Mind Tricks Cheat Sheet

  1. Combat Performance Anxiety. Mentally describe the hidden aspects of your personality that you dislike or repress, also known as your Shadow. Give your Shadow a clear visual image. Let your Shadow accompany you, but no longer be a hidden part of you.  Partner with your Shadow instead of suppressing it. When it’s time to perform or present, focus on your Shadow, and speak with it in one voice of authority.
  2. Stop Craving Sugar and Junk Food. Create a personal list of foods that are most harmful to your health. Consult with your doctor and conduct some research. Your list will likely include ultra-processed items, sugary snacks, and artificial additives. Then, whenever you’re tempted by something on that list, imagine the food as if it were made of scented plastic. Picture what consuming plastic would do to your body.
  3. Stop Late-Night Eating. Set clear boundaries around when and where you eat. Limit eating to the kitchen or dining area only. Introduce a “kitchen closing” ceremony. After your last meal, clean up, put all food away, and turn off the lights. This signals to your brain that eating is done for the day. When late-night cravings hit, gently remind yourself: “The kitchen is closed now. There is nothing to find there.”

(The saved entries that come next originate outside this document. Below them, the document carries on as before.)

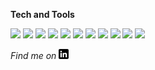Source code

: **Tech and Tools**

![](https://img.shields.io/badge/OS-Linux-lightgrey)
![](https://img.shields.io/badge/OS-Windows-lightgrey)
![](https://img.shields.io/badge/HTML-orange)
![](https://img.shields.io/badge/CSS-orange)
![](https://img.shields.io/badge/Javascript-orange)
![](https://img.shields.io/badge/jQuery-orange)
![](https://img.shields.io/badge/Node.js-orange)
![](https://img.shields.io/badge/learning-Python-orange)
![](https://img.shields.io/badge/learning-React-orange)
![](https://img.shields.io/badge/learning-Webpack-orange)
![](https://img.shields.io/badge/learning-AWS-blueviolent)

*Find me on* [![LinkedIn][2.1]][2]

[2.1]: https://raw.githubusercontent.com/amandaforni/amandaforni/main/linkedin.png

[1]: https://twitter.com/amandaforni
[2]: https://www.linkedin.com/in/amandaforni/

<!--
**amandaforni/amandaforni** is a ✨ _special_ ✨ repository because its `README.md` (this file) appears on your GitHub profile.

Here are some ideas to get you started:

- 🔭 I’m currently working on ...
- 🌱 I’m currently learning ...
- 👯 I’m looking to collaborate on ...
- 🤔 I’m looking for help with ...
- 💬 Ask me about ...
- 📫 How to reach me: ...
- 😄 Pronouns: ...
- ⚡ Fun fact: ...
-->
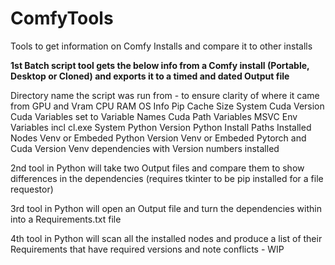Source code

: # ComfyTools
Tools to get information on Comfy Installs and compare it to other installs

**1st Batch script tool gets the below info from a Comfy install (Portable, Desktop or Cloned) and exports it to a timed and dated Output file**

Directory name the script was run from - to ensure clarity of where it came from
GPU and Vram
CPU
RAM
OS Info
Pip Cache Size
System Cuda Version
Cuda Variables set to Variable Names
Cuda Path Variables
MSVC Env Variables incl cl.exe
System Python Version
Python Install Paths
Installed Nodes
Venv or Embeded Python Version
Venv or Embeded Pytorch and Cuda Version
Venv dependencies with Version numbers installed


2nd tool in Python will take two Output files and compare them to show differences in the dependencies (requires tkinter to be pip installed for a file requestor)



3rd tool in Python will open an Output file and turn the dependencies within into a Requirements.txt file

4th tool in Python will scan all the installed nodes and produce a list of their Requirements that have required versions and note conflicts - WIP 


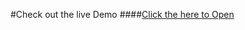 #Check out the live Demo 
####<a href="https://travel-buddy-tau.vercel.app/">Click the here to Open</a>

<!-- npm i @material-ui/core @material-ui/icons @material-ui/lab @react-google-maps/api axios google-map-react -->
<!-- https://console.cloud.google.com/projectcreate   ===> get the google-map-api key -->

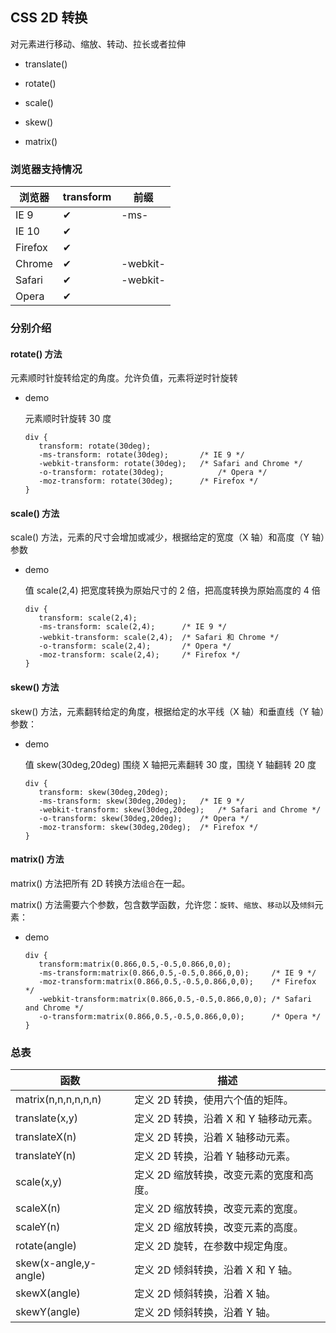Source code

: 
## CSS 2D 转换
 
 对元素进行移动、缩放、转动、拉长或者拉伸
 
 - translate()
 
 - rotate()
 
 - scale()
 
 - skew()
 
 - matrix()
 
### 浏览器支持情况
 
 浏览器             | transform    |   前缀
 ------------------|-------------|-----------|
 IE 9              |     ✔      |     -ms-  |        
 IE 10             |     ✔      |           | 
 Firefox           |     ✔      |           |       
 Chrome            |     ✔      |  -webkit- |        
 Safari            |     ✔      |  -webkit- |     
 Opera             |     ✔      |           |  
 
### 分别介绍
 
#### rotate() 方法
 
   元素顺时针旋转给定的角度。允许负值，元素将逆时针旋转
   
   - demo 
   
     元素顺时针旋转 30 度
   
         div {
            transform: rotate(30deg);
            -ms-transform: rotate(30deg);		/* IE 9 */
            -webkit-transform: rotate(30deg);	/* Safari and Chrome */
            -o-transform: rotate(30deg);		    /* Opera */
            -moz-transform: rotate(30deg);		/* Firefox */
         }
 
         
#### scale() 方法
 
   scale() 方法，元素的尺寸会增加或减少，根据给定的宽度（X 轴）和高度（Y 轴）参数
   
   - demo 
   
     值 scale(2,4) 把宽度转换为原始尺寸的 2 倍，把高度转换为原始高度的 4 倍
   
         div {
            transform: scale(2,4);
            -ms-transform: scale(2,4);	    /* IE 9 */
            -webkit-transform: scale(2,4);	/* Safari 和 Chrome */
            -o-transform: scale(2,4);	    /* Opera */
            -moz-transform: scale(2,4);	    /* Firefox */
         }
 
#### skew() 方法
 
   skew() 方法，元素翻转给定的角度，根据给定的水平线（X 轴）和垂直线（Y 轴）参数：
   
   - demo 
   
     值 skew(30deg,20deg) 围绕 X 轴把元素翻转 30 度，围绕 Y 轴翻转 20 度
   
         div {
            transform: skew(30deg,20deg);
            -ms-transform: skew(30deg,20deg);	/* IE 9 */
            -webkit-transform: skew(30deg,20deg);	/* Safari and Chrome */
            -o-transform: skew(30deg,20deg);	/* Opera */
            -moz-transform: skew(30deg,20deg);	/* Firefox */
         }
 
           
#### matrix() 方法
 
   matrix() 方法把所有 2D 转换方法`组合`在一起。
   
   matrix() 方法需要六个参数，包含数学函数，允许您：`旋转`、`缩放`、`移动`以及`倾斜`元素：
   
   - demo 
   
         div {
            transform:matrix(0.866,0.5,-0.5,0.866,0,0);
            -ms-transform:matrix(0.866,0.5,-0.5,0.866,0,0);		/* IE 9 */
            -moz-transform:matrix(0.866,0.5,-0.5,0.866,0,0);	/* Firefox */
            -webkit-transform:matrix(0.866,0.5,-0.5,0.866,0,0);	/* Safari and Chrome */
            -o-transform:matrix(0.866,0.5,-0.5,0.866,0,0);		/* Opera */
         }
         
### 总表         
 
 函数	|描述
 -------|---------------------------------------------
 matrix(n,n,n,n,n,n)	|定义 2D 转换，使用六个值的矩阵。
 translate(x,y)	        |定义 2D 转换，沿着 X 和 Y 轴移动元素。
 translateX(n)	        |定义 2D 转换，沿着 X 轴移动元素。
 translateY(n)	        |定义 2D 转换，沿着 Y 轴移动元素。
 scale(x,y)	            |定义 2D 缩放转换，改变元素的宽度和高度。
 scaleX(n)	            |定义 2D 缩放转换，改变元素的宽度。
 scaleY(n)	            |定义 2D 缩放转换，改变元素的高度。
 rotate(angle)	        |定义 2D 旋转，在参数中规定角度。
 skew(x-angle,y-angle)	|定义 2D 倾斜转换，沿着 X 和 Y 轴。
 skewX(angle)	        |定义 2D 倾斜转换，沿着 X 轴。
 skewY(angle)	        |定义 2D 倾斜转换，沿着 Y 轴。
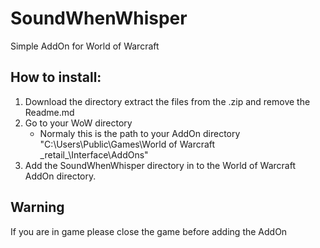 # SoundWhenWhisper
Simple AddOn for World of Warcraft

## How to install:

 1. Download the directory extract the files from the .zip and remove the Readme.md
 2. Go to your WoW directory
    - Normaly this is the path to your AddOn directory "C:\Users\Public\Games\World of Warcraft \_retail_\Interface\AddOns"
 3. Add the SoundWhenWhisper directory in to the World of Warcraft AddOn directory.

## Warning

If you are in game please close the game before adding the AddOn
    
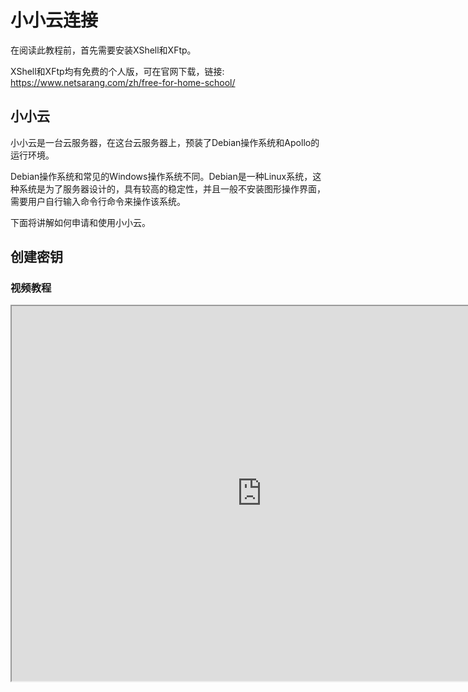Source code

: # 小小云连接

在阅读此教程前，首先需要安装XShell和XFtp。

XShell和XFtp均有免费的个人版，可在官网下载，链接: https://www.netsarang.com/zh/free-for-home-school/

## 小小云

小小云是一台云服务器，在这台云服务器上，预装了Debian操作系统和Apollo的运行环境。

Debian操作系统和常见的Windows操作系统不同。Debian是一种Linux系统，这种系统是为了服务器设计的，具有较高的稳定性，并且一般不安装图形操作界面，需要用户自行输入命令行命令来操作该系统。

下面将讲解如何申请和使用小小云。

## 创建密钥

### 视频教程

<iframe src="https://cc.163.com/act/m/daily/iframeplayer/?id=6180ffe7b8a81f8fa07ed443" height="600" width="800" allow="fullscreen" />

### 文字教程

在申请服务器前，你需要首先准备用于连接服务器的RSA密钥，并为其设置密码，操作步骤如下。

1. 打开XShell，找到菜单栏。依次点击**工具->新建用户密钥生成向导**

   <img src="./images/rsa-1.png" style="zoom:150%;" />

2. 密钥类型选择RSA，长度默认2048位

   ![](./images/rsa-2.png)

3. 输入一个方便区分的密钥名称，并为密钥设置密码，此密码需要牢记，丢失后只能重新创建密钥，**无法找回**！

   ![](./images/rsa-3.png)

4. 点击完成，密钥创建完成。

5. 选中刚刚创建的私钥，点击导出，并在对话框中输入密码。将私钥文件存储好，方便后面Studio的配置。

   <img src="./images/rsa-6.png" style="zoom:200%;" />

6. 接下来的步骤，是导出公钥并上传到开发者平台。选中刚刚创建的密钥，点击属性。

   <img src="./images/rsa-4.png" style="zoom:200%;" />

7. 切换到公钥选型卡，点击保存为文件，并上传到开发者平台即可。

   <img src="./images/rsa-5.png" style="zoom:200%;" />
## 获取白名单网站

在访问开发机前，需要先获取白名单。

打开浏览器，输入 http://temp-white-list.mc.netease.com:9999/?machine=开发机IP地址

例如，如果你的开发机IP是42.186.1.1，就在浏览器中访问网址 http://temp-white-list.mc.netease.com:9999/?machine=42.186.1.1

访问后效果如下，稍候即可连接服务器。

![](./images/white-1.png)

## 私钥使用

### 视频教程

<iframe src="https://cc.163.com/act/m/daily/iframeplayer/?id=6180ffa948e2749089200cba" height="600" width="800" allow="fullscreen" />

### SSH

SSH连接是Linux服务器远程连接并进行管理的主要途径之一。下面将介绍使用XShell的基本使用方法，来连接到小小云。

1. 在XShell中点击左上角的新建按钮。

   <img src="./images/ssh-1.png" style="zoom:150%;" />

2. 在弹出的界面中输入开发机地址，端口。名称仅用作区分，可任意输入。

   <img src="./images/ssh-2.png" style="zoom:150%;" />

3. 在左侧的树形菜单中，找到**连接->用户身份验证**。填写用户名，方法中取消勾选**Password**，勾选并选中**Public Key**。

   <img src="./images/ssh-3.png" style="zoom:150%;" />

4. 点击设置，选择之前创建的用户密钥，并输入密码。

   <img src="./images/ssh-4.png" style="zoom:150%;" />

5. 点击确定，双击左侧列表中刚刚创建的连接，即可通过SSH登录到服务器。如果是第一次登陆，需要接受主机密钥，点击接受并保存即可。

   <img src="./images/ssh-5.png" style="zoom:150%;" />

上方仅为XShell的操作，XFtp同理。不同的是，XShell访问的是服务器命令行控制台，XFtp访问的是服务器文件目录。

下图为XFtp连接后的示意。

![](./images/ssh-6.png)

### Studio

下面将介绍如何在Studio中配置私钥。

1. 登录Studio，在**新建**中，选择**基岩版网络服**。创建一个任意类型的服务器，本教程使用空白网络服作为示例。

2. 选择之前在XShell中导出的私钥文件，填写密码。

   <img src="./images/studio-1.png" style="zoom:200%;" />

3. 翻到底部的**服务器设置**，在机器列表的文本框中填写开发机IP地址。如果配置正确且有白名单，**完成**按钮就会亮起，点击完成即配置完成。

   <img src="./images/studio-2.png" style="zoom:200%;" />

   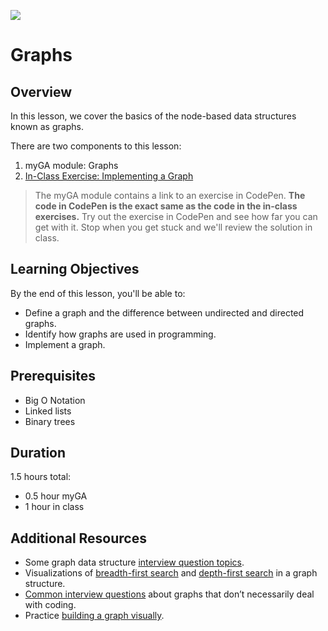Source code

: ![](https://ga-dash.s3.amazonaws.com/production/assets/logo-9f88ae6c9c3871690e33280fcf557f33.png) 

# Graphs

## Overview
In this lesson, we cover the basics of the node-based data structures known as graphs.

There are two components to this lesson:
1. myGA module: Graphs
2. [In-Class Exercise: Implementing a Graph](https://git.generalassemb.ly/software-engineering-immersive/SEI-Course-Materials/blob/master/6_computer-science-materials/data-structures/graphs/exercises/Graph.js)

> The myGA module contains a link to an exercise in CodePen. **The code in CodePen is the exact same as the code in the in-class exercises.** Try out the exercise in CodePen and see how far you can get with it. Stop when you get stuck and we'll review the solution in class.

## Learning Objectives
By the end of this lesson, you'll be able to:
- Define a graph and the difference between undirected and directed graphs. 
- Identify how graphs are used in programming. 
- Implement a graph.

## Prerequisites
- Big O Notation
- Linked lists
- Binary trees

## Duration
1.5 hours total:
* 0.5 hour myGA
* 1 hour in class

## Additional Resources
* Some graph data structure [interview question topics](https://medium.com/@codingfreak/graph-data-structure-interview-questions-and-practice-problems-22d5cd488855).
* Visualizations of [breadth-first search](https://www.cs.usfca.edu/~galles/visualization/BFS.html) and [depth-first search](https://www.cs.usfca.edu/~galles/visualization/DFS.html) in a graph structure.
* [Common interview questions](https://stackabuse.com/graph-data-structure-interview-questions) about graphs that don’t necessarily deal with coding.
* Practice [building a graph visually](https://visualgo.net/en/graphds).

  4. Start Exercising Regularly.  Use the weekend to plan your workouts for the week ahead. Reflect on how challenging it can be to carve out “me time” for exercise and why that makes it so valuable. On low motivation days, wear your workout clothes and remind yourself: “This is my time. I worked hard for this hour. It’s all about me, and I will make it count.” Repeat this mantra whenever you need a boost.
  5. Overcome Procrastination.  Use time pressure and a sense of urgency to drive actions. Shift your focus from long-term goals to short-term timeframes by zeroing in on “the next right step.” Break large initiatives into smaller, manageable sprints and set target dates, even if they’re self-imposed. Instead of waiting for large blocks of time to be available in your busy calendar, fit tasks into small pockets throughout your day.
  6. Think Before You Speak. When you talk to people, imagine that you are on camera, which can be true. When you write, imagine that your words are featured on the front page of a major publication. Imagine someone you admire. How do they act when they feel triggered? As you speak to someone, imagine love flowing from your chest to theirs, softening the space between you and creating a sense of calm and connection.
FOOTNOTES
  1. The Inner Authority tool, created by Phil Stutz and Barry Michels, is designed to calm performance anxiety in social situations, confrontations, and public speaking.
  2. Harvard Medical School scientists at Brigham and Women’s Hospital discovered that eating later in the day can lead to increased hunger and a higher likelihood of obesity.
  3. According to the National Health and Nutrition Examination Survey, eating at night is associated with an increased risk of death from all causes, cancer, and diabetes.
  4. A team at the University of California, Los Angeles found that late-night eating can impair learning and memory.
  5. Writing for Turmerry, Chinmay Shankar emphasizes that using your bed solely for sleeping helps your brain associate it with rest, leading to better sleep.
  6. The longer you go without exercise, the more you settle into inactivity. Research cited in Psychology Today suggests it takes at least six weeks to form a new exercise habit.
  7. A study in the Proceedings of the National Academy of Sciences found that building a gym habit can take up to six months.
  8. While delivering the commencement address at Agnes Scott College in Georgia, Oprah Winfrey told graduates, “You move forward by taking the next right step.”
  9. Eamon Dolan, Vice President and Executive Editor at Simon & Schuster, shared with The Telegraph a personal story of verbal abuse by his mother that ultimately led to their estrangement.
  10. The Active Love tool, developed by Phil Stutz and Barry Michels, helps transform anger and lingering grudges into clarity, compassion, and emotional freedom.